TASK TO CARRY OUT: Produce a verbatim transcription of the entries, with all pictures omitted.

(Stored items)

::::

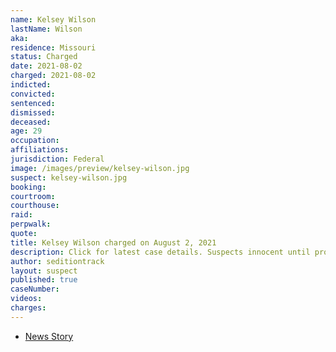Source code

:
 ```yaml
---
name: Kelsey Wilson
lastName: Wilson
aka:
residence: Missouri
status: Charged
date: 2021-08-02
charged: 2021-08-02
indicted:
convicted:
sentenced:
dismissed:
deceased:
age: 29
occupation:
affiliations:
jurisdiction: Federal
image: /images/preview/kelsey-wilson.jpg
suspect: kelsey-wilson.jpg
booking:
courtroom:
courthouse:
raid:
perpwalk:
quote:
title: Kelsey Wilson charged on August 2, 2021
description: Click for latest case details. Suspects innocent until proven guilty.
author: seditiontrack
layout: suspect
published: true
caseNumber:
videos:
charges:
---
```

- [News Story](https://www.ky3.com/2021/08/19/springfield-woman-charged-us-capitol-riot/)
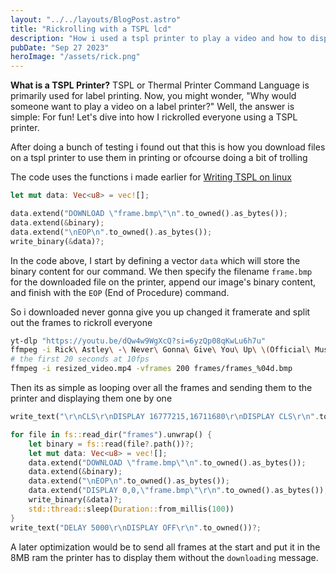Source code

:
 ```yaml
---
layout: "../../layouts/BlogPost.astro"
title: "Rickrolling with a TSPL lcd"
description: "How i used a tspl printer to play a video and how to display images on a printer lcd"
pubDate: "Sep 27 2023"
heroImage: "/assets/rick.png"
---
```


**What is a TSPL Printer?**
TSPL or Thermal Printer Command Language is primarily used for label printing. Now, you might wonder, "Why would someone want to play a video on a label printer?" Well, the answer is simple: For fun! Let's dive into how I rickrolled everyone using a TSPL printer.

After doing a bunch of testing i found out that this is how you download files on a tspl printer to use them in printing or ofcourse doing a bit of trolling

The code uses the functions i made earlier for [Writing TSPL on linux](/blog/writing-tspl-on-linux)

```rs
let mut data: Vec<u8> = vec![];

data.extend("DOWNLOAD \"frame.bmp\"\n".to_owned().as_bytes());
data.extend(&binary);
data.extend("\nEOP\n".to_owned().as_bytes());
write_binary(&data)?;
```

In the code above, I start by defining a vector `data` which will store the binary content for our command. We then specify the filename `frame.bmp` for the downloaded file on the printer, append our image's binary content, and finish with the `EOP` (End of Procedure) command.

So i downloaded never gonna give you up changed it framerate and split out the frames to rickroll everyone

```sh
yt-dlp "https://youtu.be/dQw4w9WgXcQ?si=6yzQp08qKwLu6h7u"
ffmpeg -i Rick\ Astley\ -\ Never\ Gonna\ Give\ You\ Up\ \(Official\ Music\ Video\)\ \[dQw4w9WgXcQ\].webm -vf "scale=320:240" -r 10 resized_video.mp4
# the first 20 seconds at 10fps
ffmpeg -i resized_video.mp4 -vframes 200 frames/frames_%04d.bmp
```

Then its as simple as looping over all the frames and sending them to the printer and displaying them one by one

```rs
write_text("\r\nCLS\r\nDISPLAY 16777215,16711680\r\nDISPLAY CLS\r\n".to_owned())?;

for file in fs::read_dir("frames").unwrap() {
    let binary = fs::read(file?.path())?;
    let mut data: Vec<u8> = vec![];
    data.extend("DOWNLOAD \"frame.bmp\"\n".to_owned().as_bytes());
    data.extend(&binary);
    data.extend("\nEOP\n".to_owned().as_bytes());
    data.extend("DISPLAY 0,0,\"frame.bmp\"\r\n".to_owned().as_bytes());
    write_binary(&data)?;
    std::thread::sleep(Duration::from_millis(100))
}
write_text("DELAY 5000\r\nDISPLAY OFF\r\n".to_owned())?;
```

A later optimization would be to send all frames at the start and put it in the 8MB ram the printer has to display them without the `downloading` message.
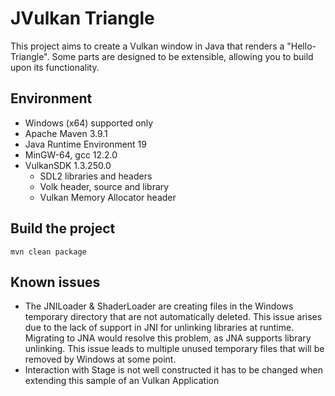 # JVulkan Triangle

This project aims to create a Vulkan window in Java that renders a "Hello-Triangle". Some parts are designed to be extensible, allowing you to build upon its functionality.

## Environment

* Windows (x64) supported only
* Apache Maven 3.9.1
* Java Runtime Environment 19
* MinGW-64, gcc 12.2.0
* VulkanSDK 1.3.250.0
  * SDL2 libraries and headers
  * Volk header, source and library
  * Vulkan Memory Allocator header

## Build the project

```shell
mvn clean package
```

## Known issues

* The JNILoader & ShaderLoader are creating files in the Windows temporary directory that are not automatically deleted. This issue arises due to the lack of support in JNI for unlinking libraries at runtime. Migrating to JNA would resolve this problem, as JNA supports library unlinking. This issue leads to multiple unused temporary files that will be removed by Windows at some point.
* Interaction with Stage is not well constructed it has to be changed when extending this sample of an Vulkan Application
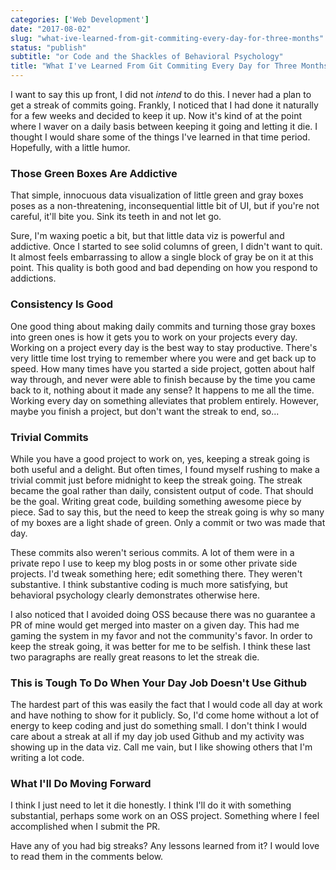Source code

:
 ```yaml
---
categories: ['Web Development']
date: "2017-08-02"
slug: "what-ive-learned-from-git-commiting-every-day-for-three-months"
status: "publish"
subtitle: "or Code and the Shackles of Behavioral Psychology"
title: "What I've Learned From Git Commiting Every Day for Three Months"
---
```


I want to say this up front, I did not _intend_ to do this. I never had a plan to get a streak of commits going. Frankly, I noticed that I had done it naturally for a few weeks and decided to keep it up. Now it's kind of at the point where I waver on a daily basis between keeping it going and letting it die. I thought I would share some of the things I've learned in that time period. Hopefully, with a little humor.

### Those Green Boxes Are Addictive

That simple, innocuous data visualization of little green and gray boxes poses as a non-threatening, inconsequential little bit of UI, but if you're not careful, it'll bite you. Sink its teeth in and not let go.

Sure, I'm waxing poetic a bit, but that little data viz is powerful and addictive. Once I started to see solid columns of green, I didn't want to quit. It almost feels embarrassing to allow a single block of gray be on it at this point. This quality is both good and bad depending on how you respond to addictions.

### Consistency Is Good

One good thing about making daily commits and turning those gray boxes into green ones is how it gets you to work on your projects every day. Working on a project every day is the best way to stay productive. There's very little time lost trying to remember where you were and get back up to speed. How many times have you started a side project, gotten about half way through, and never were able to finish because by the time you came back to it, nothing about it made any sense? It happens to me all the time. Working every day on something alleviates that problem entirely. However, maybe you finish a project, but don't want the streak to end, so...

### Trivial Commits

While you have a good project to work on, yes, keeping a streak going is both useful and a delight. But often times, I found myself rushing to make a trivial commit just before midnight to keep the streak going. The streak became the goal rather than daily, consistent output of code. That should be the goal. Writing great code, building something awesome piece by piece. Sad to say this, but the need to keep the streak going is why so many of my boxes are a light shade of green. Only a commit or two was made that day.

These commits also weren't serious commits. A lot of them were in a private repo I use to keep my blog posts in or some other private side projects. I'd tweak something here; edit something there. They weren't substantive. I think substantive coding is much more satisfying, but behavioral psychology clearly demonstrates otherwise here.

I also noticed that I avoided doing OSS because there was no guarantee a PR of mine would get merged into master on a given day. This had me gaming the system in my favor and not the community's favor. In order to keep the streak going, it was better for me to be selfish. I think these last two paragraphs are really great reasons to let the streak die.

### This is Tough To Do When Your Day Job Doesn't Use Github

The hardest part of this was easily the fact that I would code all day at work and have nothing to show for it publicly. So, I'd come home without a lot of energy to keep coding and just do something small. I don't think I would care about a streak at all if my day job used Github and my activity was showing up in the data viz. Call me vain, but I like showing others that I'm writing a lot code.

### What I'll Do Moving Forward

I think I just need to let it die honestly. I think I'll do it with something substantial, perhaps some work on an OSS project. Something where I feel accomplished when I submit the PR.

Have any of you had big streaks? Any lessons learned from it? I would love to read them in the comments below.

::::

SOLUTION TO THIS TASK:
Source code

:
 ```yaml
---
name: Kelsey Wilson
lastName: Wilson
aka:
residence: Missouri
status: Charged
date: 2021-08-02
charged: 2021-08-02
indicted:
convicted:
sentenced:
dismissed:
deceased:
age: 29
occupation:
affiliations:
jurisdiction: Federal
image: /images/preview/kelsey-wilson.jpg
suspect: kelsey-wilson.jpg
booking:
courtroom:
courthouse:
raid:
perpwalk:
quote:
title: Kelsey Wilson charged on August 2, 2021
description: Click for latest case details. Suspects innocent until proven guilty.
author: seditiontrack
layout: suspect
published: true
caseNumber:
videos:
charges:
---
```

- [News Story](https://www.ky3.com/2021/08/19/springfield-woman-charged-us-capitol-riot/)
Source code

:
 ```yaml
---
layout: "../../layouts/BlogPost.astro"
title: "Rickrolling with a TSPL lcd"
description: "How i used a tspl printer to play a video and how to display images on a printer lcd"
pubDate: "Sep 27 2023"
heroImage: "/assets/rick.png"
---
```


**What is a TSPL Printer?**
TSPL or Thermal Printer Command Language is primarily used for label printing. Now, you might wonder, "Why would someone want to play a video on a label printer?" Well, the answer is simple: For fun! Let's dive into how I rickrolled everyone using a TSPL printer.

After doing a bunch of testing i found out that this is how you download files on a tspl printer to use them in printing or ofcourse doing a bit of trolling

The code uses the functions i made earlier for [Writing TSPL on linux](/blog/writing-tspl-on-linux)

```rs
let mut data: Vec<u8> = vec![];

data.extend("DOWNLOAD \"frame.bmp\"\n".to_owned().as_bytes());
data.extend(&binary);
data.extend("\nEOP\n".to_owned().as_bytes());
write_binary(&data)?;
```

In the code above, I start by defining a vector `data` which will store the binary content for our command. We then specify the filename `frame.bmp` for the downloaded file on the printer, append our image's binary content, and finish with the `EOP` (End of Procedure) command.

So i downloaded never gonna give you up changed it framerate and split out the frames to rickroll everyone

```sh
yt-dlp "https://youtu.be/dQw4w9WgXcQ?si=6yzQp08qKwLu6h7u"
ffmpeg -i Rick\ Astley\ -\ Never\ Gonna\ Give\ You\ Up\ \(Official\ Music\ Video\)\ \[dQw4w9WgXcQ\].webm -vf "scale=320:240" -r 10 resized_video.mp4
# the first 20 seconds at 10fps
ffmpeg -i resized_video.mp4 -vframes 200 frames/frames_%04d.bmp
```

Then its as simple as looping over all the frames and sending them to the printer and displaying them one by one

```rs
write_text("\r\nCLS\r\nDISPLAY 16777215,16711680\r\nDISPLAY CLS\r\n".to_owned())?;

for file in fs::read_dir("frames").unwrap() {
    let binary = fs::read(file?.path())?;
    let mut data: Vec<u8> = vec![];
    data.extend("DOWNLOAD \"frame.bmp\"\n".to_owned().as_bytes());
    data.extend(&binary);
    data.extend("\nEOP\n".to_owned().as_bytes());
    data.extend("DISPLAY 0,0,\"frame.bmp\"\r\n".to_owned().as_bytes());
    write_binary(&data)?;
    std::thread::sleep(Duration::from_millis(100))
}
write_text("DELAY 5000\r\nDISPLAY OFF\r\n".to_owned())?;
```

A later optimization would be to send all frames at the start and put it in the 8MB ram the printer has to display them without the `downloading` message.
 # JVulkan Triangle

This project aims to create a Vulkan window in Java that renders a "Hello-Triangle". Some parts are designed to be extensible, allowing you to build upon its functionality.

## Environment

* Windows (x64) supported only
* Apache Maven 3.9.1
* Java Runtime Environment 19
* MinGW-64, gcc 12.2.0
* VulkanSDK 1.3.250.0
  * SDL2 libraries and headers
  * Volk header, source and library
  * Vulkan Memory Allocator header

## Build the project

```shell
mvn clean package
```

## Known issues

* The JNILoader & ShaderLoader are creating files in the Windows temporary directory that are not automatically deleted. This issue arises due to the lack of support in JNI for unlinking libraries at runtime. Migrating to JNA would resolve this problem, as JNA supports library unlinking. This issue leads to multiple unused temporary files that will be removed by Windows at some point.
* Interaction with Stage is not well constructed it has to be changed when extending this sample of an Vulkan Application
Source code

:
 ```yaml
---
categories: ['Web Development']
date: "2017-08-02"
slug: "what-ive-learned-from-git-commiting-every-day-for-three-months"
status: "publish"
subtitle: "or Code and the Shackles of Behavioral Psychology"
title: "What I've Learned From Git Commiting Every Day for Three Months"
---
```


I want to say this up front, I did not _intend_ to do this. I never had a plan to get a streak of commits going. Frankly, I noticed that I had done it naturally for a few weeks and decided to keep it up. Now it's kind of at the point where I waver on a daily basis between keeping it going and letting it die. I thought I would share some of the things I've learned in that time period. Hopefully, with a little humor.

### Those Green Boxes Are Addictive

That simple, innocuous data visualization of little green and gray boxes poses as a non-threatening, inconsequential little bit of UI, but if you're not careful, it'll bite you. Sink its teeth in and not let go.

Sure, I'm waxing poetic a bit, but that little data viz is powerful and addictive. Once I started to see solid columns of green, I didn't want to quit. It almost feels embarrassing to allow a single block of gray be on it at this point. This quality is both good and bad depending on how you respond to addictions.

### Consistency Is Good

One good thing about making daily commits and turning those gray boxes into green ones is how it gets you to work on your projects every day. Working on a project every day is the best way to stay productive. There's very little time lost trying to remember where you were and get back up to speed. How many times have you started a side project, gotten about half way through, and never were able to finish because by the time you came back to it, nothing about it made any sense? It happens to me all the time. Working every day on something alleviates that problem entirely. However, maybe you finish a project, but don't want the streak to end, so...

### Trivial Commits

While you have a good project to work on, yes, keeping a streak going is both useful and a delight. But often times, I found myself rushing to make a trivial commit just before midnight to keep the streak going. The streak became the goal rather than daily, consistent output of code. That should be the goal. Writing great code, building something awesome piece by piece. Sad to say this, but the need to keep the streak going is why so many of my boxes are a light shade of green. Only a commit or two was made that day.

These commits also weren't serious commits. A lot of them were in a private repo I use to keep my blog posts in or some other private side projects. I'd tweak something here; edit something there. They weren't substantive. I think substantive coding is much more satisfying, but behavioral psychology clearly demonstrates otherwise here.

I also noticed that I avoided doing OSS because there was no guarantee a PR of mine would get merged into master on a given day. This had me gaming the system in my favor and not the community's favor. In order to keep the streak going, it was better for me to be selfish. I think these last two paragraphs are really great reasons to let the streak die.

### This is Tough To Do When Your Day Job Doesn't Use Github

The hardest part of this was easily the fact that I would code all day at work and have nothing to show for it publicly. So, I'd come home without a lot of energy to keep coding and just do something small. I don't think I would care about a streak at all if my day job used Github and my activity was showing up in the data viz. Call me vain, but I like showing others that I'm writing a lot code.

### What I'll Do Moving Forward

I think I just need to let it die honestly. I think I'll do it with something substantial, perhaps some work on an OSS project. Something where I feel accomplished when I submit the PR.

Have any of you had big streaks? Any lessons learned from it? I would love to read them in the comments below.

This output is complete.